Trust that any parent that is drawn to radical unschooling knows that denying a 4 year old comfort would be cruel. And if they don’t they need more help than a few sentences mixed into a 100 post thread.

I think it is striking the personal growth that can be inspired (*is* inspired) by discussions on public forums. The fact that many parents don't know what actions deny a child comfort isn't mysterious to me. One help for such parents is available in the format of 100+ (or less) post threads. The cost is simply the time and attention to read. Otherwise free and in my opinion worth every bit of the time.

Hundreds of other parents that are just learning about unschooling could be reading this threat.

When you really look at this thread it is rather threatening to a mother that is desperate for compassionate support isn’t it? Freudian slip perhaps?


A slip which was clearly explained here:

"Thread," I bet you meant (not threat)--it was in another post too. Computer problems this week, right?

And here:

YesThread ! Sorry My keyboard is really almost unusable and my laptop is outof order. But Mostly is just me not re-reading what I wrote This is my son;s computer and I do not want to keep him away from his games.

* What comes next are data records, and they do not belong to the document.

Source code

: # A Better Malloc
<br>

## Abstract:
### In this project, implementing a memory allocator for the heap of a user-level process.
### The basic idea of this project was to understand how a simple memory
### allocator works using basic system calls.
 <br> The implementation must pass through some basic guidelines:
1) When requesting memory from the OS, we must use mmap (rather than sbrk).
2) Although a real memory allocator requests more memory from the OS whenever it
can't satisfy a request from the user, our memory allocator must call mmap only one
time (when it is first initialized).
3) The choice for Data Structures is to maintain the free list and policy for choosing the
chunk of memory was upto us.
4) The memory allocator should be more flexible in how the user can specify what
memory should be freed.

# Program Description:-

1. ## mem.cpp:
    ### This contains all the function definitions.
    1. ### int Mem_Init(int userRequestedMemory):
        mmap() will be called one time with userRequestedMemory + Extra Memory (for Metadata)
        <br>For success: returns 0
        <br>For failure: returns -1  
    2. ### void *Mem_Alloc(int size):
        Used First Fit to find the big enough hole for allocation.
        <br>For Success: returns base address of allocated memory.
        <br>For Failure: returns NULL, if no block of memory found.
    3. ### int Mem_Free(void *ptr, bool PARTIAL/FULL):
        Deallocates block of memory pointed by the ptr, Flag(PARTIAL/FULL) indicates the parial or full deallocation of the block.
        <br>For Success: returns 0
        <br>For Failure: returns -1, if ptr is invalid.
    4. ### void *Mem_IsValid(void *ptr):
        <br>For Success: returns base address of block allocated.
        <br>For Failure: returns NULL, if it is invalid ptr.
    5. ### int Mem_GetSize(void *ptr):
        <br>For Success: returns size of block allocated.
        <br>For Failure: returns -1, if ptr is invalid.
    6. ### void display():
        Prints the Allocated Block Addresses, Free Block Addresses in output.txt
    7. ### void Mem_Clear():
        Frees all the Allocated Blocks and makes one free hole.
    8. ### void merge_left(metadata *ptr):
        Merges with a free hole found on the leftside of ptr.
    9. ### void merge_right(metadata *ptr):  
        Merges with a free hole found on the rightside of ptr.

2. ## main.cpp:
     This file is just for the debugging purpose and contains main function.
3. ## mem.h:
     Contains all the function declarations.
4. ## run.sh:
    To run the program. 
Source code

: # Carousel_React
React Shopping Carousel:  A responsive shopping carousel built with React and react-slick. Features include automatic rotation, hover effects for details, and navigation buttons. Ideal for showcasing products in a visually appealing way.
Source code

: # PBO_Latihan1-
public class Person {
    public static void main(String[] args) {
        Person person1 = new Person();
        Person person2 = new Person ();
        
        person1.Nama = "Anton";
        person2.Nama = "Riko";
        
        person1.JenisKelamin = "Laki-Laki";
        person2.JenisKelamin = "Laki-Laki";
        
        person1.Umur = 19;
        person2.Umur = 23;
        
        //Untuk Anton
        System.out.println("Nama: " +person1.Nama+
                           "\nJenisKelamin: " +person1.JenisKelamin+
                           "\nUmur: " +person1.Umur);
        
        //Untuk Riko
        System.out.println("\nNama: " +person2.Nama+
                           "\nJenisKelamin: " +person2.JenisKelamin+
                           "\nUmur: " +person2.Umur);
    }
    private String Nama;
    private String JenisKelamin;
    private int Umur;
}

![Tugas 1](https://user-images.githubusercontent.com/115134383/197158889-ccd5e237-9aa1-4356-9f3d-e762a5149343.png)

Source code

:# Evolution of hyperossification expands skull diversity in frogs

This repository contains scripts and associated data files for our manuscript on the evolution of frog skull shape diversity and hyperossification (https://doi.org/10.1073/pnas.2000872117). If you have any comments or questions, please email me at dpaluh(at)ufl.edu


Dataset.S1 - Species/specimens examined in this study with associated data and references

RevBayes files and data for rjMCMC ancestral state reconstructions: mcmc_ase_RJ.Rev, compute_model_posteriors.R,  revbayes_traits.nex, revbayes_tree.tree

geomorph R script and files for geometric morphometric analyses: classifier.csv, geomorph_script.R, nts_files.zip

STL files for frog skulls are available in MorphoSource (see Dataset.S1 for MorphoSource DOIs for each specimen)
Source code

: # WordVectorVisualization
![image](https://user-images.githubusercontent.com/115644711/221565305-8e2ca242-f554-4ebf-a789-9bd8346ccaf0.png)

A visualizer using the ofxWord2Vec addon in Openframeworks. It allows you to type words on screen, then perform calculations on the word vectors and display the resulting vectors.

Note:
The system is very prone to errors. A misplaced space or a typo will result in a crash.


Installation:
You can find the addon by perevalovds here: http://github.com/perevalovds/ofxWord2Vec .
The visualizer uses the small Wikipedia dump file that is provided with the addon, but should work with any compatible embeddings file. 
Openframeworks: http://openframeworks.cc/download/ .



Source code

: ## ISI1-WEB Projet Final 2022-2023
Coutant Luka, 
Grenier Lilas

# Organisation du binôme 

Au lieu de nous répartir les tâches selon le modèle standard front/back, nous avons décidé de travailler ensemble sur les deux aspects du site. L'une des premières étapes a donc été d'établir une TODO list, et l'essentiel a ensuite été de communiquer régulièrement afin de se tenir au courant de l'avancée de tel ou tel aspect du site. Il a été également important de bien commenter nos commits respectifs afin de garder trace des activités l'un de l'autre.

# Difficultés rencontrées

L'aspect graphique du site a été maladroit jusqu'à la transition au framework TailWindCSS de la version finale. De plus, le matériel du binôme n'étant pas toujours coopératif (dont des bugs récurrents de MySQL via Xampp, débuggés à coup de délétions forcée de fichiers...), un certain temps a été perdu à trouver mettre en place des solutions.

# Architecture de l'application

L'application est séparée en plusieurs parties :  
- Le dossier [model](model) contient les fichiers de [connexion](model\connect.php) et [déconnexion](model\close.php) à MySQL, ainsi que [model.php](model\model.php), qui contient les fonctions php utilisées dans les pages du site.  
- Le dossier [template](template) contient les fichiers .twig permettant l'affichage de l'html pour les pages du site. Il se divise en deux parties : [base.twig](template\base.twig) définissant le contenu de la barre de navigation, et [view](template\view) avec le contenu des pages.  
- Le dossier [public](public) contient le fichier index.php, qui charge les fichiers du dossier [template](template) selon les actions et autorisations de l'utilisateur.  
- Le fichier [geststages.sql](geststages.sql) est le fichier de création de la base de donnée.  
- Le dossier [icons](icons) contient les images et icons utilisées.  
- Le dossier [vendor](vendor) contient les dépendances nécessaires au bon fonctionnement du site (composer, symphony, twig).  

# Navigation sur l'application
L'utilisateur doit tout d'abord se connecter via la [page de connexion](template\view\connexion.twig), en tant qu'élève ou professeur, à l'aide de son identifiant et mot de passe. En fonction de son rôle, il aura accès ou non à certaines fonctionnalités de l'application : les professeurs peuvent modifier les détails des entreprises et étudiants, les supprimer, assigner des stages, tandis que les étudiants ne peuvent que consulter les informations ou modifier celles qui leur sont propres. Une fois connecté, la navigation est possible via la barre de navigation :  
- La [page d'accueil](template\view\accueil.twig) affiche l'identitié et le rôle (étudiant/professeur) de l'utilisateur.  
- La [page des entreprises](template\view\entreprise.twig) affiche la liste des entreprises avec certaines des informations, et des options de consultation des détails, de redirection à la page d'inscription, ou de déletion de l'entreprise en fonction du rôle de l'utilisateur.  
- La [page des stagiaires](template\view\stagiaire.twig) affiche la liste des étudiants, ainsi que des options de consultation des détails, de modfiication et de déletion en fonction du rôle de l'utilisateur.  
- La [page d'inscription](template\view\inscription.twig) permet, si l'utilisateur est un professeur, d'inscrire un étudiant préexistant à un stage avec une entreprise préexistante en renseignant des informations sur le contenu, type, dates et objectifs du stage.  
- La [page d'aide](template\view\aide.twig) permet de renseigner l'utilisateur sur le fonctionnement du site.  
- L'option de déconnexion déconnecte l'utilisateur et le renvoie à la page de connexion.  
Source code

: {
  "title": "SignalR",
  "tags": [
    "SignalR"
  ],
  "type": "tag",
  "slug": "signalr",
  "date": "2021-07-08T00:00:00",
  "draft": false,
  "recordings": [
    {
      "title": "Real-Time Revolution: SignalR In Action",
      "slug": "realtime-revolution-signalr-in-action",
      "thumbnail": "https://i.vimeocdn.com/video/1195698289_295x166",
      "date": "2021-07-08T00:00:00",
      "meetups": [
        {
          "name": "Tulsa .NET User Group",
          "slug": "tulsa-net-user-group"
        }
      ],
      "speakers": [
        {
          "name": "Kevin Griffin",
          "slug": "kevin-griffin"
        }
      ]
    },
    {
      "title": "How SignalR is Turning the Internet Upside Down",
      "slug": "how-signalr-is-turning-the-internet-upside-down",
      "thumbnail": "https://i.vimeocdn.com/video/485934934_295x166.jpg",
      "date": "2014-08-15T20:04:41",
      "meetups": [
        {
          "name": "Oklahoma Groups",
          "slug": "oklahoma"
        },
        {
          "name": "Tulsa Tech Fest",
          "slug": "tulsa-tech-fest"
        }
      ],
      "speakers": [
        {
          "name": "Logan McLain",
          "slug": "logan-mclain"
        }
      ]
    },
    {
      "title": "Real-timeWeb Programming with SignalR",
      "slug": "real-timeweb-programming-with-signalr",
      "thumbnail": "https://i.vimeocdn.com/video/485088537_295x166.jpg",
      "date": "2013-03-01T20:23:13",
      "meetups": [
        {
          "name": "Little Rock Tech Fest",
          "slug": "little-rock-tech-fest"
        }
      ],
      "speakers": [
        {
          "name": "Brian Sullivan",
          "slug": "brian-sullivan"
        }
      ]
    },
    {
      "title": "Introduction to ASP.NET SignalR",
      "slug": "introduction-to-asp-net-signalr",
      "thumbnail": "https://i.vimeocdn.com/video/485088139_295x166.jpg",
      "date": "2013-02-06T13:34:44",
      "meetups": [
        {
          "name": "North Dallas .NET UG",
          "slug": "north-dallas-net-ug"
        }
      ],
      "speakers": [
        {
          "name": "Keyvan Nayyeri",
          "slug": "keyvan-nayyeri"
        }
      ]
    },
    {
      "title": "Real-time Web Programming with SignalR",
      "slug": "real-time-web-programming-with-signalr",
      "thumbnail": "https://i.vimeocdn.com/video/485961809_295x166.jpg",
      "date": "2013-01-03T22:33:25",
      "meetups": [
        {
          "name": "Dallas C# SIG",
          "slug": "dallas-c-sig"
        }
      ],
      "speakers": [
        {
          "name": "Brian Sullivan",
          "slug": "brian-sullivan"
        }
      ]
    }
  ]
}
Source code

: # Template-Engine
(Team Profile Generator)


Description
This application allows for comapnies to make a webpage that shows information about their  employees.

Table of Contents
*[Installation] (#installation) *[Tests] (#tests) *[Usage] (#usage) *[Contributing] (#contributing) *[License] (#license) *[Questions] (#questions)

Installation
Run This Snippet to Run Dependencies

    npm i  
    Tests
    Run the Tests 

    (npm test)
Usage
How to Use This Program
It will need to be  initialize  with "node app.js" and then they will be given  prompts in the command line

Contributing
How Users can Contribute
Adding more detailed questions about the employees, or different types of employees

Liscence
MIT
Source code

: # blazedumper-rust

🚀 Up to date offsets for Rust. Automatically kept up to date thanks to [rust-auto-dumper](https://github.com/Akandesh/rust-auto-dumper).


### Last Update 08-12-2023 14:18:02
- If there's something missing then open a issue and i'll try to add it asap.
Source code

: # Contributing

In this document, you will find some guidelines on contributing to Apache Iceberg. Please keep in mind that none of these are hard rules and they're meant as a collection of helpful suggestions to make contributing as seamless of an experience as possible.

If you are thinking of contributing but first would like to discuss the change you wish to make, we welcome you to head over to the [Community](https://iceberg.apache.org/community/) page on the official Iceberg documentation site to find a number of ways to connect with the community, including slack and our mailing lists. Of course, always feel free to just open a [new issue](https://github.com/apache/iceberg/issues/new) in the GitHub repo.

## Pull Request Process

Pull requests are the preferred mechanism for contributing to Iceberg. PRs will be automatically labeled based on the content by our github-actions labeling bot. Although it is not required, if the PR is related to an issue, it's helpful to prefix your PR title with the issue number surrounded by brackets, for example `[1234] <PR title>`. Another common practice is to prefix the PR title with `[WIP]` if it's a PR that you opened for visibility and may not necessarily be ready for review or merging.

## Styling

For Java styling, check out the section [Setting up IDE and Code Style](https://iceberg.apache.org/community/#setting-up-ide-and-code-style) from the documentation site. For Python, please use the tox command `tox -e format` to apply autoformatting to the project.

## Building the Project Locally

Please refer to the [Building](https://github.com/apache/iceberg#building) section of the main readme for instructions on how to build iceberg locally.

One of the things that helps me in reading through long discussions when I'm fairly new to or haven't ever been very active in a forum/list is to assume that not knowing the people who frequently post might mean I won't fully grasp what's going on as the multiple posts fly up and down the screen. Just in the sheer number of inevitable nuances due to personal interactions.

When I first began reading on unschooling lists, the unfamiliarity of the concepts was enough mystery for me to deal with sans further mystification. I definitely felt the tone was harsh in those days. I went away, and came back, left for a while, and returned, and I mostly lurked for a rather longish bit. I guess I really must love a puzzle.

These days, now that I've had lots of time to let the endless discussion wash over me and percolate in my mind as *idea* separate from *post* or *person posting,* it's easy for me to understand the kindness that wasn't at first apparent. I see now that there was no harshness (and in a sense, there's no kindness), not personally. There's only the *perception* of harshness or kindness. Which is true? Maybe neither.

Does it matter? Maybe, maybe not.

What does matter to me is that the kindness that I began to feel ... to know ... is in the thinking imparted to me as I implement unschooling principles along with my family. We're here together now, living in a way I could not have imagined. It is so wonderful.

Everyone's experience of honesty and open discussion will vary, and so may our mileage vary on unschooling lists. All depending on our willingness and ability to grow and learn from those wordy strangers on the internet. Wordly on, dude!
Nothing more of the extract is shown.